Thanks I shall try that out. It's a small thing but it is nice to see the preview
Hi Kev. Really considering getting one just add to my collection of models I've started buying that are also 3d printed for Advanced Heroquest. Whatever the readon why you bought one is irrelevant to anyone else but you. You've said you'd still be crafting models so your channel content won't change just adapted. The models you've printed looked very detailed and may turn a hobby into a little something extra if you decide to start selling models. Keep up the great vids!
THank you for the kind words!
I was your hundredth like. Very nice work.
Thank you!
Its a great investment, you'll have a lot of fun and flexibility with it
I am enjoying using it so far
I don't have one of my own but we have fdm and resin printers at work and I've been having minis and terrain printed for a little while now
Nice! So you dont need to take up space at home with one.
Take a look at Orca Slicer. Support painting is much easier.
THank you, I shall take a look now im a bit more confident with the printer
@@TheBattlinBarrowGaming You're welcome. Please excuse my terrible English in that post. Egad I'm surprised you even understood it.
Where did you get the doors for the Conquest Creation house from?
The doors are from www.thingiverse.com/thing:3996765
Thank you! 😊@@TheBattlinBarrowGaming
3D printers are great. Most require a decent amount of tinkering and definitely you need to stay on top of your preventative maintenance. RUclips abd facebook are full of great educational content. Like all social media, also full of people who may have lost their manners. The Bambu Lab A1 and A1 mini are super user friendly. I have not used the Elegoo but based on the images in the video, I can see you will need to manually level the bed. This was always my least favorite part and it will cause all your prints to have issues if it is not right.

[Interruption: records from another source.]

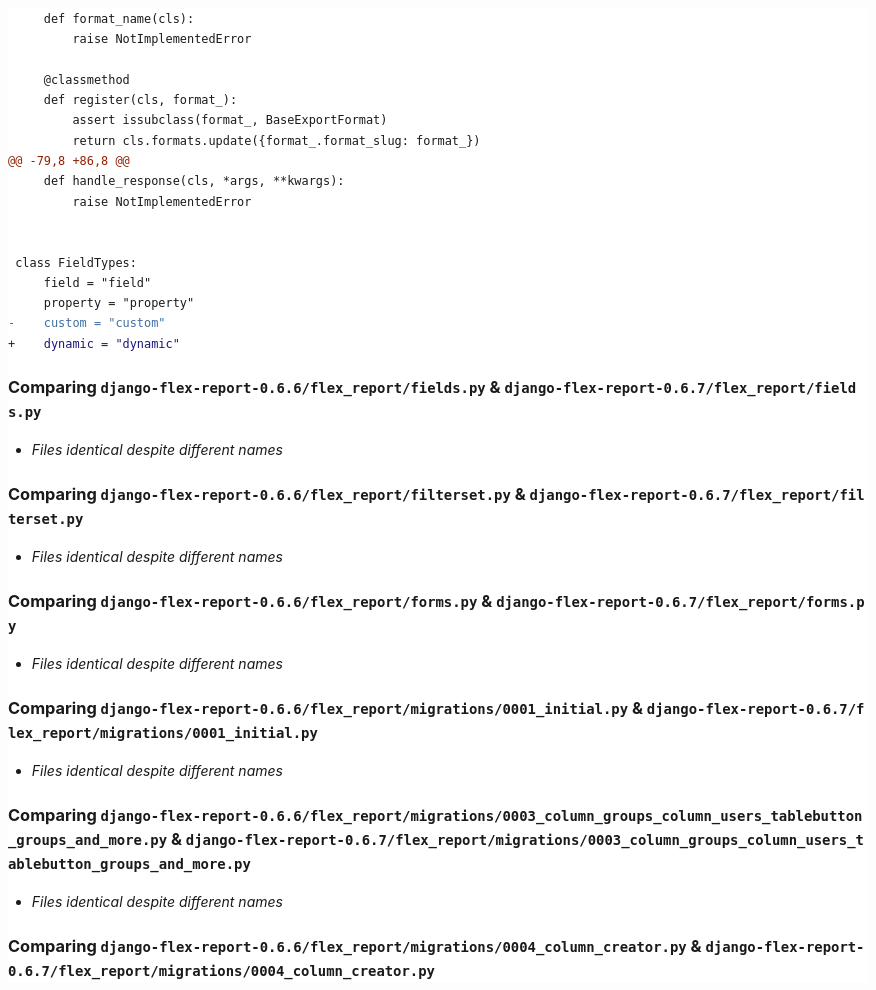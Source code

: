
 ```diff
     def format_name(cls):
         raise NotImplementedError
 
     @classmethod
     def register(cls, format_):
         assert issubclass(format_, BaseExportFormat)
         return cls.formats.update({format_.format_slug: format_})
@@ -79,8 +86,8 @@
     def handle_response(cls, *args, **kwargs):
         raise NotImplementedError
 
 
 class FieldTypes:
     field = "field"
     property = "property"
-    custom = "custom"
+    dynamic = "dynamic"
```

### Comparing `django-flex-report-0.6.6/flex_report/fields.py` & `django-flex-report-0.6.7/flex_report/fields.py`

 * *Files identical despite different names*

### Comparing `django-flex-report-0.6.6/flex_report/filterset.py` & `django-flex-report-0.6.7/flex_report/filterset.py`

 * *Files identical despite different names*

### Comparing `django-flex-report-0.6.6/flex_report/forms.py` & `django-flex-report-0.6.7/flex_report/forms.py`

 * *Files identical despite different names*

### Comparing `django-flex-report-0.6.6/flex_report/migrations/0001_initial.py` & `django-flex-report-0.6.7/flex_report/migrations/0001_initial.py`

 * *Files identical despite different names*

### Comparing `django-flex-report-0.6.6/flex_report/migrations/0003_column_groups_column_users_tablebutton_groups_and_more.py` & `django-flex-report-0.6.7/flex_report/migrations/0003_column_groups_column_users_tablebutton_groups_and_more.py`

 * *Files identical despite different names*

### Comparing `django-flex-report-0.6.6/flex_report/migrations/0004_column_creator.py` & `django-flex-report-0.6.7/flex_report/migrations/0004_column_creator.py`
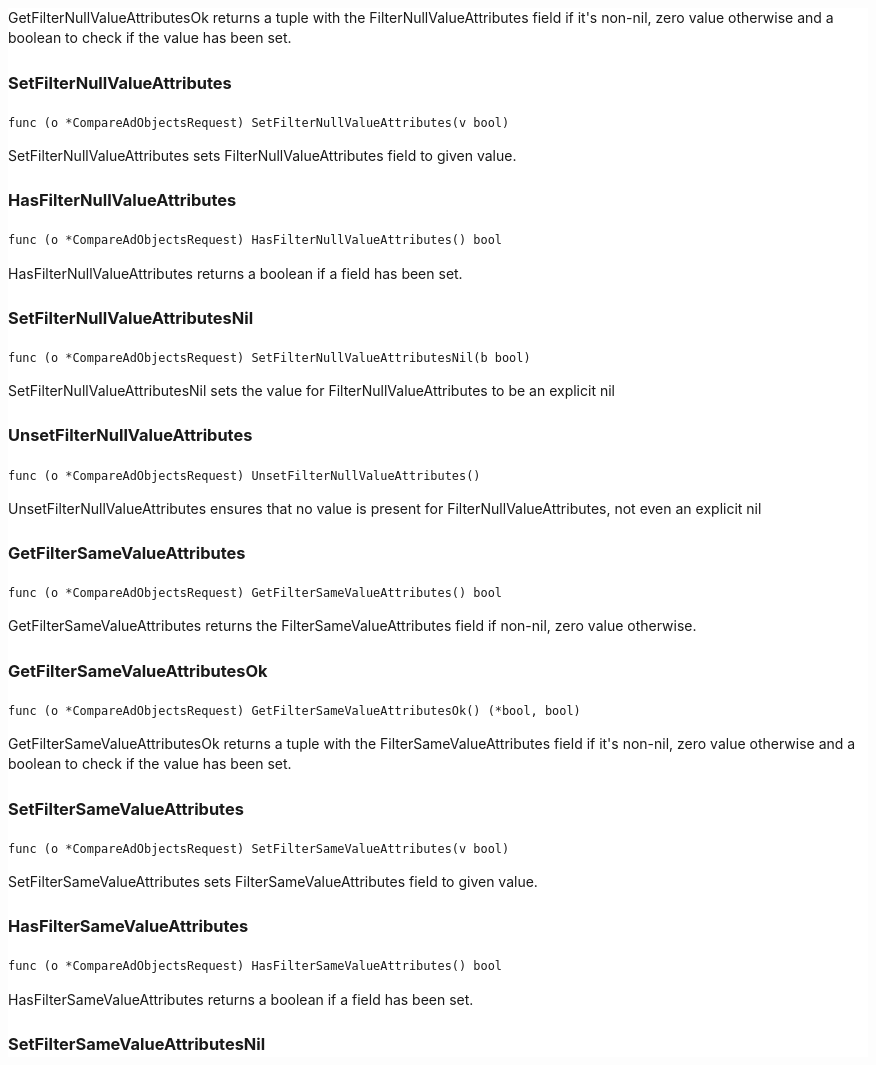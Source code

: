 GetFilterNullValueAttributesOk returns a tuple with the FilterNullValueAttributes field if it's non-nil, zero value otherwise
and a boolean to check if the value has been set.

### SetFilterNullValueAttributes

`func (o *CompareAdObjectsRequest) SetFilterNullValueAttributes(v bool)`

SetFilterNullValueAttributes sets FilterNullValueAttributes field to given value.

### HasFilterNullValueAttributes

`func (o *CompareAdObjectsRequest) HasFilterNullValueAttributes() bool`

HasFilterNullValueAttributes returns a boolean if a field has been set.

### SetFilterNullValueAttributesNil

`func (o *CompareAdObjectsRequest) SetFilterNullValueAttributesNil(b bool)`

 SetFilterNullValueAttributesNil sets the value for FilterNullValueAttributes to be an explicit nil

### UnsetFilterNullValueAttributes
`func (o *CompareAdObjectsRequest) UnsetFilterNullValueAttributes()`

UnsetFilterNullValueAttributes ensures that no value is present for FilterNullValueAttributes, not even an explicit nil
### GetFilterSameValueAttributes

`func (o *CompareAdObjectsRequest) GetFilterSameValueAttributes() bool`

GetFilterSameValueAttributes returns the FilterSameValueAttributes field if non-nil, zero value otherwise.

### GetFilterSameValueAttributesOk

`func (o *CompareAdObjectsRequest) GetFilterSameValueAttributesOk() (*bool, bool)`

GetFilterSameValueAttributesOk returns a tuple with the FilterSameValueAttributes field if it's non-nil, zero value otherwise
and a boolean to check if the value has been set.

### SetFilterSameValueAttributes

`func (o *CompareAdObjectsRequest) SetFilterSameValueAttributes(v bool)`

SetFilterSameValueAttributes sets FilterSameValueAttributes field to given value.

### HasFilterSameValueAttributes

`func (o *CompareAdObjectsRequest) HasFilterSameValueAttributes() bool`

HasFilterSameValueAttributes returns a boolean if a field has been set.

### SetFilterSameValueAttributesNil
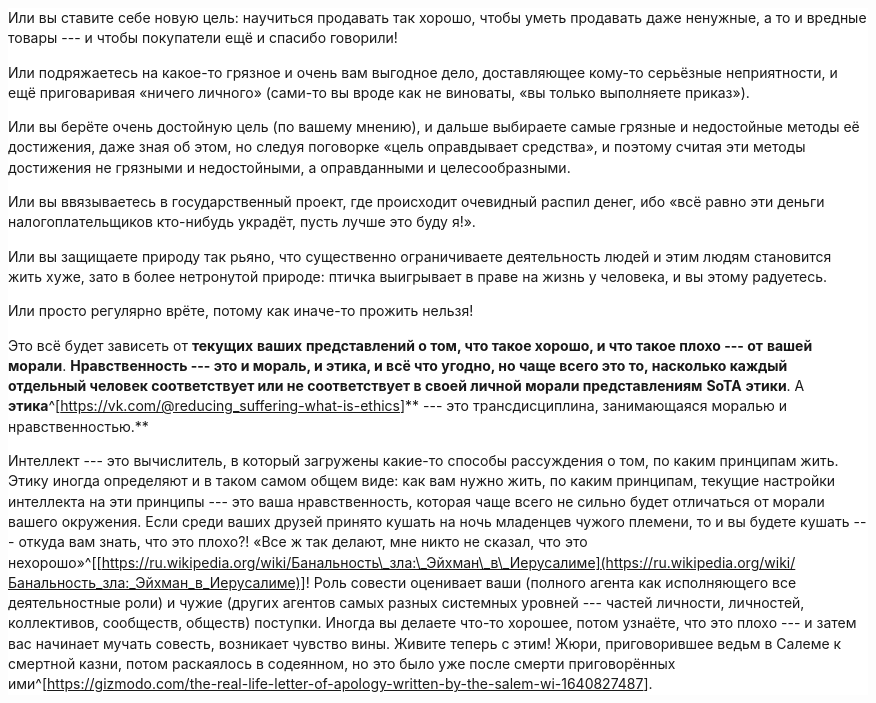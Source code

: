Или вы ставите себе новую цель: научиться продавать так хорошо, чтобы
уметь продавать даже ненужные, а то и вредные товары --- и чтобы
покупатели ещё и спасибо говорили!

Или подряжаетесь на какое-то грязное и очень вам выгодное дело,
доставляющее кому-то серьёзные неприятности, и ещё приговаривая «ничего
личного» (сами-то вы вроде как не виноваты, «вы только выполняете
приказ»).

Или вы берёте очень достойную цель (по вашему мнению), и дальше
выбираете самые грязные и недостойные методы её достижения, даже зная об
этом, но следуя поговорке «цель оправдывает средства», и поэтому считая
эти методы достижения не грязными и недостойными, а оправданными и
целесообразными.

Или вы ввязываетесь в государственный проект, где происходит очевидный
распил денег, ибо «всё равно эти деньги налогоплательщиков кто-нибудь
украдёт, пусть лучше это буду я!».

Или вы защищаете природу так рьяно, что существенно ограничиваете
деятельность людей и этим людям становится жить хуже, зато в более
нетронутой природе: птичка выигрывает в праве на жизнь у человека, и вы
этому радуетесь.

Или просто регулярно врёте, потому как иначе-то прожить нельзя!

Это всё будет зависеть от **текущих** **ваших** **представлений о том,
что такое хорошо, и что такое плохо --- от** **вашей** **морали**.
**Нравственность --- это и мораль, и этика, и всё что угодно, но чаще
всего это то, насколько каждый отдельный человек соответствует или не
соответствует в своей личной морали представлениям** **SoTA** **этики**.
А
**этика**^[<https://vk.com/@reducing_suffering-what-is-ethics>]** ---
это трансдисциплина, занимающаяся моралью и нравственностью.**

Интеллект --- это вычислитель, в который загружены какие-то способы
рассуждения о том, по каким принципам жить. Этику иногда определяют и в
таком самом общем виде: как вам нужно жить, по каким принципам, текущие
настройки интеллекта на эти принципы --- это ваша нравственность,
которая чаще всего не сильно будет отличаться от морали вашего
окружения. Если среди ваших друзей принято кушать на ночь младенцев
чужого племени, то и вы будете кушать --- откуда вам знать, что это
плохо?! «Все ж так делают, мне никто не сказал, что это
нехорошо»^[[https://ru.wikipedia.org/wiki/Банальность\_зла:\_Эйхман\_в\_Иерусалиме](https://ru.wikipedia.org/wiki/Банальность_зла:_Эйхман_в_Иерусалиме)]!
Роль совести оценивает ваши (полного агента как исполняющего все
деятельностные роли) и чужие (других агентов самых разных системных
уровней --- частей личности, личностей, коллективов, сообществ, обществ)
поступки. Иногда вы делаете что-то хорошее, потом узнаёте, что это
плохо --- и затем вас начинает мучать совесть, возникает чувство вины.
Живите теперь с этим! Жюри, приговорившее ведьм в Салеме к смертной
казни, потом раскаялось в содеянном, но это было уже после смерти
приговорённых
ими^[<https://gizmodo.com/the-real-life-letter-of-apology-written-by-the-salem-wi-1640827487>].
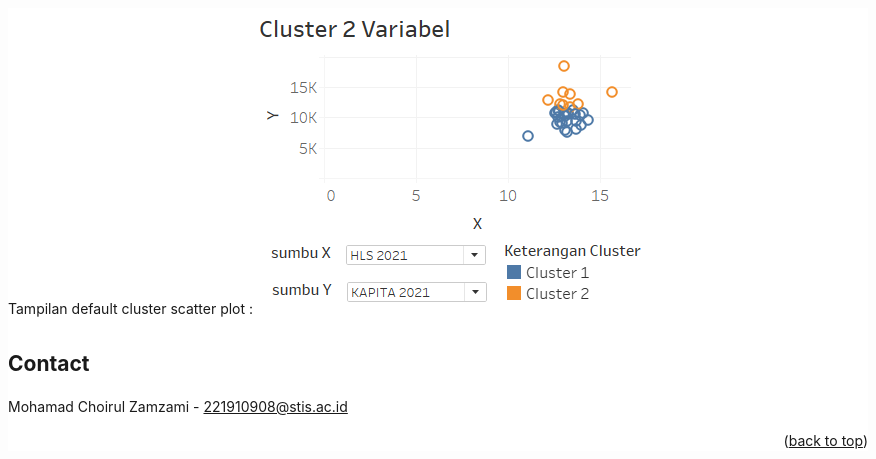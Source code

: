 Tampilan default cluster scatter plot :
[![Tampilan Cluster Scatter Plot][cluster]](https://public.tableau.com/app/profile/mohamad.choirul.zamzami/viz/DashboardIPMProvinsidiIndonesia/Dashboard12)




## Contact

Mohamad Choirul Zamzami  - 221910908@stis.ac.id


<p align="right">(<a href="#top">back to top</a>)</p>







[contributors-shield]: https://img.shields.io/github/contributors/othneildrew/Best-README-Template.svg?style=for-the-badge
[contributors-url]: https://github.com/othneildrew/Best-README-Template/graphs/contributors
[forks-shield]: https://img.shields.io/github/forks/othneildrew/Best-README-Template.svg?style=for-the-badge
[forks-url]: https://github.com/othneildrew/Best-README-Template/network/members
[stars-shield]: https://img.shields.io/github/stars/othneildrew/Best-README-Template.svg?style=for-the-badge
[stars-url]: https://github.com/othneildrew/Best-README-Template/stargazers
[issues-shield]: https://img.shields.io/github/issues/othneildrew/Best-README-Template.svg?style=for-the-badge
[issues-url]: https://github.com/othneildrew/Best-README-Template/issues
[license-shield]: https://img.shields.io/github/license/othneildrew/Best-README-Template.svg?style=for-the-badge
[license-url]: https://github.com/othneildrew/Best-README-Template/blob/master/LICENSE.txt
[linkedin-shield]: https://img.shields.io/badge/-LinkedIn-black.svg?style=for-the-badge&logo=linkedin&colorB=555
[linkedin-url]: https://linkedin.com/in/othneildrew
[product-screenshot]: images/Untitled.png
[minmax]: images/minmax.png
[originalmap]: images/originalmap.png
[highlightmap]: images/highlightmap.png
[yearmap]: images/yearmap.png
[linechart]: images/linechart2.png
[animationrank]: images/animationrank.png
[radarori]: images/radarori.png
[radarhighlight]: images/radarhighlight.png
[cluster]: images/cluster.png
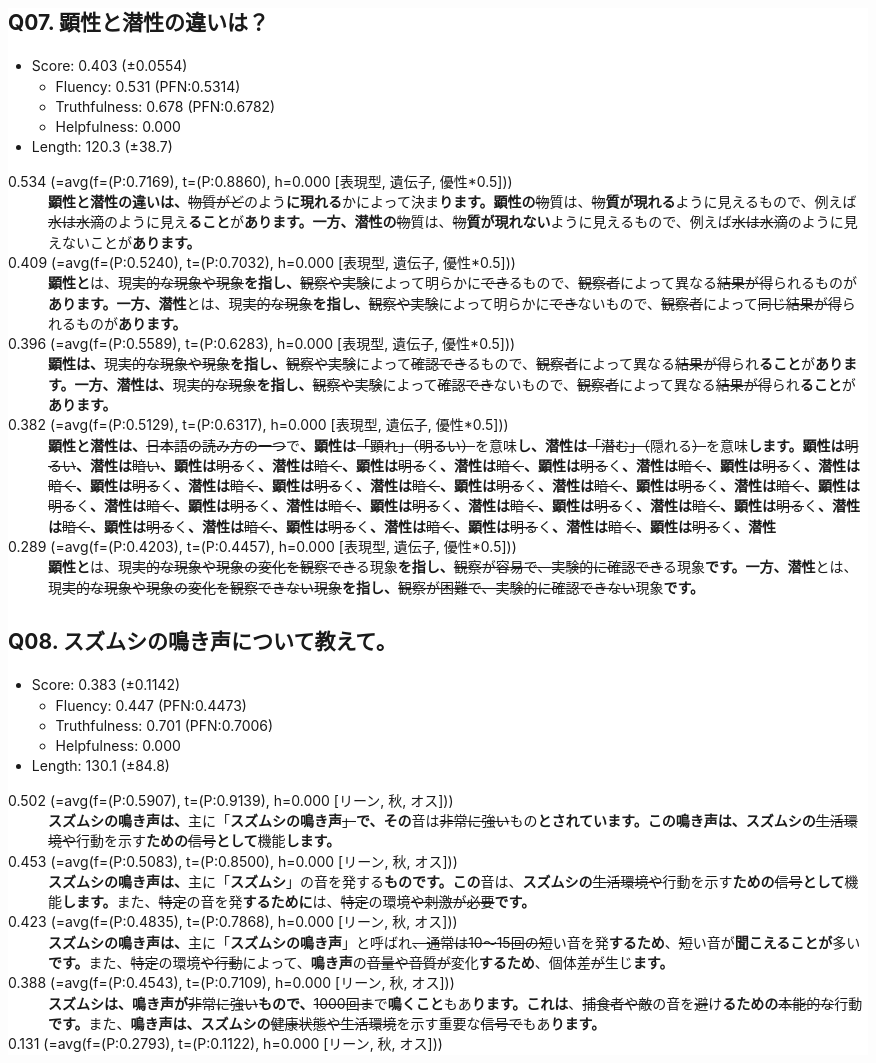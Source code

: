 </dl>

## <a name="Q07"></a>Q07. 顕性と潜性の違いは？

- Score: 0.403 (±0.0554)
  - Fluency: 0.531 (PFN:0.5314)
  - Truthfulness: 0.678 (PFN:0.6782)
  - Helpfulness: 0.000
- Length: 120.3 (±38.7)

<dl>
<dt>0.534 (=avg(f=(P:0.7169), t=(P:0.8860), h=0.000 [表現型, 遺伝子, 優性*0.5]))</dt>
<dd><b>顕性と潜性の違いは、</b><s>物質がど</s>のよう<b>に現れる</b>かによって決ま<b>ります。顕性の</b><s>物</s>質は、<s>物</s><b>質が現れる</b>ように見えるもので、例えば<s>水は水滴</s>のように見え<b>ること</b>が<b>あります。一方、潜性の</b><s>物</s>質は、<s>物</s><b>質が現れない</b>ように見えるもので、例えば<s>水は水滴</s>のように見えないことが<b>あります。</b></dd>
<dt>0.409 (=avg(f=(P:0.5240), t=(P:0.7032), h=0.000 [表現型, 遺伝子, 優性*0.5]))</dt>
<dd><b>顕性と</b>は、現<s>実的な現象や現象</s><b>を指し、</b><s>観察や実験</s>によって明らかに<s>でき</s>るもので、<s>観察者</s>によって異なる<s>結果が得</s>られるものが<b>あります。一方、潜性</b>とは、現<s>実的な現象</s><b>を指し、</b><s>観察や実験</s>によって明らかに<s>でき</s>ないもので、<s>観察者</s>によって<s>同じ結果が得</s>られるものが<b>あります。</b></dd>
<dt>0.396 (=avg(f=(P:0.5589), t=(P:0.6283), h=0.000 [表現型, 遺伝子, 優性*0.5]))</dt>
<dd><b>顕性は、</b>現<s>実的な現象や現象</s><b>を指し、</b><s>観察や実験</s>によって<s>確認でき</s>るもので、<s>観察者</s>によって異なる<s>結果が得</s>られ<b>ること</b>が<b>あります。一方、潜性は、</b>現<s>実的な現象</s><b>を指し、</b><s>観察や実験</s>によって<s>確認でき</s>ないもので、<s>観察者</s>によって異なる<s>結果が得</s>られ<b>ること</b>が<b>あります。</b></dd>
<dt>0.382 (=avg(f=(P:0.5129), t=(P:0.6317), h=0.000 [表現型, 遺伝子, 優性*0.5]))</dt>
<dd><b>顕性と潜性は、</b><s>日本語の読み方の一つ</s>で<b>、顕性は</b><s>「顕れ」（明るい）</s>を意味<b>し、潜性は</b><s>「潜む」（</s>隠れる<s>）</s>を意味<b>します。顕性は</b><s>明るい</s><b>、潜性は</b><s>暗い</s><b>、顕性は</b><s>明る</s>く<b>、潜性は</b><s>暗く</s><b>、顕性は</b><s>明る</s>く<b>、潜性は</b><s>暗く</s><b>、顕性は</b><s>明る</s>く<b>、潜性は</b><s>暗く</s><b>、顕性は</b><s>明る</s>く<b>、潜性は</b><s>暗く</s><b>、顕性は</b><s>明る</s>く<b>、潜性は</b><s>暗く</s><b>、顕性は</b><s>明る</s>く<b>、潜性は</b><s>暗く</s><b>、顕性は</b><s>明る</s>く<b>、潜性は</b><s>暗く</s><b>、顕性は</b><s>明る</s>く<b>、潜性は</b><s>暗く</s><b>、顕性は</b><s>明る</s>く<b>、潜性は</b><s>暗く</s><b>、顕性は</b><s>明る</s>く<b>、潜性は</b><s>暗く</s><b>、顕性は</b><s>明る</s>く<b>、潜性は</b><s>暗く</s><b>、顕性は</b><s>明る</s>く<b>、潜性は</b><s>暗く</s><b>、顕性は</b><s>明る</s>く<b>、潜性は</b><s>暗く</s><b>、顕性は</b><s>明る</s>く<b>、潜性は</b><s>暗く</s><b>、顕性は</b><s>明る</s>く<b>、潜性は</b><s>暗く</s><b>、顕性は</b><s>明る</s>く<b>、潜性は</b><s>暗く</s><b>、顕性は</b><s>明る</s>く<b>、潜性</b></dd>
<dt>0.289 (=avg(f=(P:0.4203), t=(P:0.4457), h=0.000 [表現型, 遺伝子, 優性*0.5]))</dt>
<dd><b>顕性と</b>は、現<s>実的な現象や現象の変化を観察でき</s>る現象<b>を指し、</b><s>観察が容易で、実験的に確認でき</s>る現象<b>です。一方、潜性</b>とは、現<s>実的な現象や現象の変化を観察できない現象</s><b>を指し、</b><s>観察が困難で、実験的に確認できない</s>現象<b>です。</b></dd>
</dl>

## <a name="Q08"></a>Q08. スズムシの鳴き声について教えて。

- Score: 0.383 (±0.1142)
  - Fluency: 0.447 (PFN:0.4473)
  - Truthfulness: 0.701 (PFN:0.7006)
  - Helpfulness: 0.000
- Length: 130.1 (±84.8)

<dl>
<dt>0.502 (=avg(f=(P:0.5907), t=(P:0.9139), h=0.000 [リーン, 秋, オス]))</dt>
<dd><b>スズムシの鳴き声は、</b>主に「<b>スズムシの鳴き声</b><s>」</s><b>で、その</b>音は<s>非常に強い</s>もの<b>とされています。この鳴き声は、スズムシの</b><s>生活環境や</s>行動を示す<b>ための</b><s>信号</s><b>として</b>機能<b>します。</b></dd>
<dt>0.453 (=avg(f=(P:0.5083), t=(P:0.8500), h=0.000 [リーン, 秋, オス]))</dt>
<dd><b>スズムシの鳴き声は、</b>主に「<b>スズムシ</b>」の音を発する<b>ものです。この</b>音は、<b>スズムシの</b><s>生活環境や</s>行動を示す<b>ための</b><s>信号</s><b>として</b>機能<b>します。</b>また、<s>特定</s>の音を発<b>するために</b>は、<s>特定</s>の環境<s>や刺激が必要</s><b>です。</b></dd>
<dt>0.423 (=avg(f=(P:0.4835), t=(P:0.7868), h=0.000 [リーン, 秋, オス]))</dt>
<dd><b>スズムシの鳴き声は、</b>主に「<b>スズムシの鳴き声</b>」と呼ばれ<s>、通常は10～15回の短</s>い音を発<b>するため</b>、<s>短</s>い音が<b>聞こえることが</b>多い<b>です。</b>また、<s>特定</s>の環境<s>や行動</s>によって、<b>鳴き声</b>の<s>音量や音質が</s>変化<b>するため</b>、個体差<s>が</s>生じ<b>ます。</b></dd>
<dt>0.388 (=avg(f=(P:0.4543), t=(P:0.7109), h=0.000 [リーン, 秋, オス]))</dt>
<dd><b>スズムシは、鳴き声が</b><s>非常に強い</s><b>もので、</b><s>1000回ま</s>で<b>鳴くこと</b>もあ<b>ります。これは</b>、<s>捕食者や敵</s>の音を<s>避</s>け<b>るための</b><s>本能的な</s>行動<b>です。</b>また、<b>鳴き声は、スズムシの</b><s>健康状態や生活環境</s>を示す重要な<s>信号で</s>もあ<b>ります。</b></dd>
<dt>0.131 (=avg(f=(P:0.2793), t=(P:0.1122), h=0.000 [リーン, 秋, オス]))</dt>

Yes I think I'm going to have to try to "get good" and the tinkering and maintenance side of things
how much did you scale the pillars down by? 50%?
I did it until I got the dimensions I wanted which in the end was 67%
@@TheBattlinBarrowGaming awesome thank you so much!
I never understood the thought process of ‘if you are 3D printing you aren’t a real maker or builder’ or ‘you are cheating’.
It’s just another power tool in your arsenal.
In my opinion it’s not all that different than a hot wire cutter or electric drill, cnc machine.
I agree 100%!
good video but when your printing small things you need to print at 20 speed yes its slow but look at what your printing because if you go fast on a small print the nozzle does not lift that high so it way catch on the print when it moves to the next spot so you will have to watch for that well have a great day
Thanks for the advice, I shall give it a whirl next print. I've just started experimenting with layer line heights and things
Goblins....lots of goblins
Haha
You don't have an airbrush?
I don't! I may look into getting one later on in the year.
WooHoo! o/
:D
Just wanted to add to my previous comment... I noticed a couple of the final names you are printing are VERY long. Again, shorten them and see if the image will display. Good luck!!! 😊
File names, not final names...
I am personally a little sick of 3d prints. They all look the same to me. I have some that i use though. Its is fun minis and such but the terrain is a little boring to me.
A lot of the free and even payed stuff can be samish... but you don't have to use other people's stuff you can sculpt your own custom stuff, then print something you designed from scratch. You can also virtual kit bash taking bits you like from other prints. I don't think it should replace other crafting options. Just another tool for the tool box.